[Items listed in a dataset]
_____

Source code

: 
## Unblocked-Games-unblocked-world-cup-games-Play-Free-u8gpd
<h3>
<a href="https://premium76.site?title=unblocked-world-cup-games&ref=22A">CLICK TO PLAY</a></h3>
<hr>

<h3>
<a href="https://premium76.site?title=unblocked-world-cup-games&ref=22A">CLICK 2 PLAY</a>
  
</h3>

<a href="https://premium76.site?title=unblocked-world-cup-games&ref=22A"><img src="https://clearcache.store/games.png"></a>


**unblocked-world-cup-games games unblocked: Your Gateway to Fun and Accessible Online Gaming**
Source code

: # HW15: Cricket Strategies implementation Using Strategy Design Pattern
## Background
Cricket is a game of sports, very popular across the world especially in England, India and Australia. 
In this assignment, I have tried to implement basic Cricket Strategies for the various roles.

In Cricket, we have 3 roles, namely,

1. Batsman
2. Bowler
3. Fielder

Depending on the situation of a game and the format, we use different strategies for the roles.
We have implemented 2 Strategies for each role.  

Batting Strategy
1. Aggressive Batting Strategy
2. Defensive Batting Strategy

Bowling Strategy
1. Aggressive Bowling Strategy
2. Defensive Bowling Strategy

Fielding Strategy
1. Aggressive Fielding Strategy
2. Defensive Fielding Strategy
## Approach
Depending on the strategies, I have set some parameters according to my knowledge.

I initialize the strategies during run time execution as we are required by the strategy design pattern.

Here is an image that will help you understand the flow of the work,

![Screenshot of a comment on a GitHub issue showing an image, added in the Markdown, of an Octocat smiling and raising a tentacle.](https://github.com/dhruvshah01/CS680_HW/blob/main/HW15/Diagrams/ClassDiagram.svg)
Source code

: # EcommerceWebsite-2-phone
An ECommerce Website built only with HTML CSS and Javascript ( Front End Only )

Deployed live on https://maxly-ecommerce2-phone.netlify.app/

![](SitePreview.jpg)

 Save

_____

What the task asks:
Repeat all the data, every line exactly.

Reply:
Source code

: 
## Unblocked-Games-unblocked-world-cup-games-Play-Free-u8gpd
<h3>
<a href="https://premium76.site?title=unblocked-world-cup-games&ref=22A">CLICK TO PLAY</a></h3>
<hr>

<h3>
<a href="https://premium76.site?title=unblocked-world-cup-games&ref=22A">CLICK 2 PLAY</a>
  
</h3>

<a href="https://premium76.site?title=unblocked-world-cup-games&ref=22A"><img src="https://clearcache.store/games.png"></a>


**unblocked-world-cup-games games unblocked: Your Gateway to Fun and Accessible Online Gaming**
Source code

: # HW15: Cricket Strategies implementation Using Strategy Design Pattern
## Background
Cricket is a game of sports, very popular across the world especially in England, India and Australia. 
In this assignment, I have tried to implement basic Cricket Strategies for the various roles.

In Cricket, we have 3 roles, namely,

1. Batsman
2. Bowler
3. Fielder

Depending on the situation of a game and the format, we use different strategies for the roles.
We have implemented 2 Strategies for each role.  

Batting Strategy
1. Aggressive Batting Strategy
2. Defensive Batting Strategy

Bowling Strategy
1. Aggressive Bowling Strategy
2. Defensive Bowling Strategy

Fielding Strategy
1. Aggressive Fielding Strategy
2. Defensive Fielding Strategy
## Approach
Depending on the strategies, I have set some parameters according to my knowledge.

I initialize the strategies during run time execution as we are required by the strategy design pattern.

Here is an image that will help you understand the flow of the work,

![Screenshot of a comment on a GitHub issue showing an image, added in the Markdown, of an Octocat smiling and raising a tentacle.](https://github.com/dhruvshah01/CS680_HW/blob/main/HW15/Diagrams/ClassDiagram.svg)
Source code

: # EcommerceWebsite-2-phone
An ECommerce Website built only with HTML CSS and Javascript ( Front End Only )

Deployed live on https://maxly-ecommerce2-phone.netlify.app/

![](SitePreview.jpg)

 Save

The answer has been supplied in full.